Lettre

De : Madeleine Vérillotte, à Paris

À : Marguerite Beslais, à Cahors

Date : 13 mars 1946

Mon chéri,

Je viens d’étriller les poulets [les enfants d’Hélène] à l’eau de Cologne et les mettre bien propres pour l’arrivée de leurs parents ce soir. Tout cela est astiqué mais il n’est que 4h et il y a loin d’ici 8h½. La transformation en ramoneurs a largement le temps de se faire. Le ministère a avisé ce matin que depuis avant-hier ton père est chargé de mission au ministère, et qu’il est libéré de toutes ses matinées au lycée. Ce qu’il avait demandé. Le recteur a été avisé avant-hier. Reste la notification officielle. Il était temps. Il avait vraiment beaucoup de travail. Nous avons mangé des côtelettes de porc à midi et le reste est pour les ours de soir. Elles sont délicieuses. Mebe a acheté un poste de TSF, 10 500 F, avec toutes les ondes. Je te demanderai de garder le silence sur la nomination de ton père. Il sera temps que cela se sache quand cela paraîtra à l’Officiel. À ce moment-là, les élections seront proches et l’éphémère fonction sur sa fin.

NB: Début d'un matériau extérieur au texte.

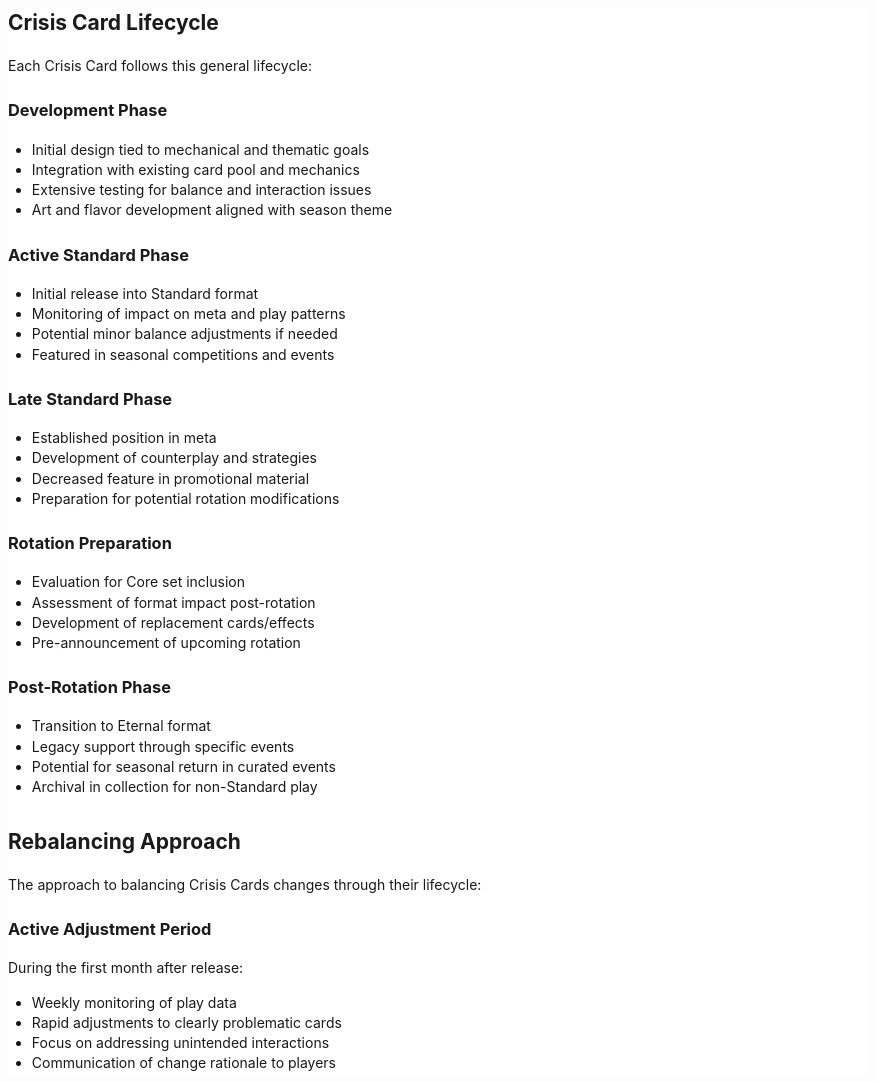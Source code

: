 ## Crisis Card Lifecycle

Each Crisis Card follows this general lifecycle:

### Development Phase

- Initial design tied to mechanical and thematic goals
- Integration with existing card pool and mechanics
- Extensive testing for balance and interaction issues
- Art and flavor development aligned with season theme

### Active Standard Phase

- Initial release into Standard format
- Monitoring of impact on meta and play patterns
- Potential minor balance adjustments if needed
- Featured in seasonal competitions and events

### Late Standard Phase

- Established position in meta
- Development of counterplay and strategies
- Decreased feature in promotional material
- Preparation for potential rotation modifications

### Rotation Preparation

- Evaluation for Core set inclusion
- Assessment of format impact post-rotation
- Development of replacement cards/effects
- Pre-announcement of upcoming rotation

### Post-Rotation Phase

- Transition to Eternal format
- Legacy support through specific events
- Potential for seasonal return in curated events
- Archival in collection for non-Standard play

## Rebalancing Approach

The approach to balancing Crisis Cards changes through their lifecycle:

### Active Adjustment Period

During the first month after release:

- Weekly monitoring of play data
- Rapid adjustments to clearly problematic cards
- Focus on addressing unintended interactions
- Communication of change rationale to players
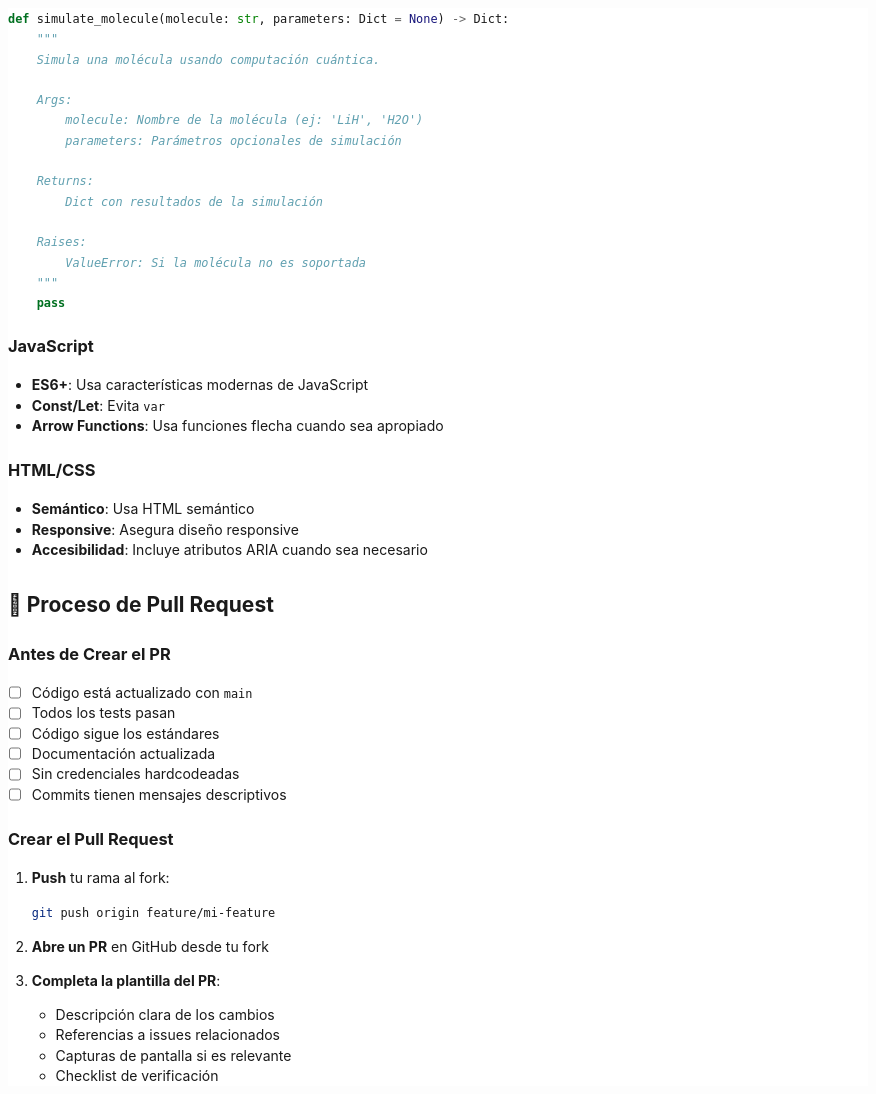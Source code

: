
 ```python
def simulate_molecule(molecule: str, parameters: Dict = None) -> Dict:
    """
    Simula una molécula usando computación cuántica.
    
    Args:
        molecule: Nombre de la molécula (ej: 'LiH', 'H2O')
        parameters: Parámetros opcionales de simulación
        
    Returns:
        Dict con resultados de la simulación
        
    Raises:
        ValueError: Si la molécula no es soportada
    """
    pass
```

### JavaScript

- **ES6+**: Usa características modernas de JavaScript
- **Const/Let**: Evita `var`
- **Arrow Functions**: Usa funciones flecha cuando sea apropiado

### HTML/CSS

- **Semántico**: Usa HTML semántico
- **Responsive**: Asegura diseño responsive
- **Accesibilidad**: Incluye atributos ARIA cuando sea necesario

## 🔄 Proceso de Pull Request

### Antes de Crear el PR

- [ ] Código está actualizado con `main`
- [ ] Todos los tests pasan
- [ ] Código sigue los estándares
- [ ] Documentación actualizada
- [ ] Sin credenciales hardcodeadas
- [ ] Commits tienen mensajes descriptivos

### Crear el Pull Request

1. **Push** tu rama al fork:
   ```bash
   git push origin feature/mi-feature
   ```

2. **Abre un PR** en GitHub desde tu fork

3. **Completa la plantilla del PR**:
   - Descripción clara de los cambios
   - Referencias a issues relacionados
   - Capturas de pantalla si es relevante
   - Checklist de verificación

Reçu ton amusante lettre hier soir faite armée du dictionnaire. On ne peut pas dire que tu sois illettrée puisqu’au contraire tu mets parfois deux lettres pour une dans un mot. Mais si tu étais à Paris, tu pourrais suivre des cours du soir (pas comme Germaine !). Il y a des instituteurs excellents et dévoués qui repêchent ainsi les analphabètes. Lu un délicieux roman anglais : Mr Bunting. Peya l’a dévoré ! Sur tout cela même de nos jours planent l’observation et la sensibilité de Dickens. Du coup j’ai écrit une longue lettre à Eileen (sans parler littérature mais les Anglais m’emballent).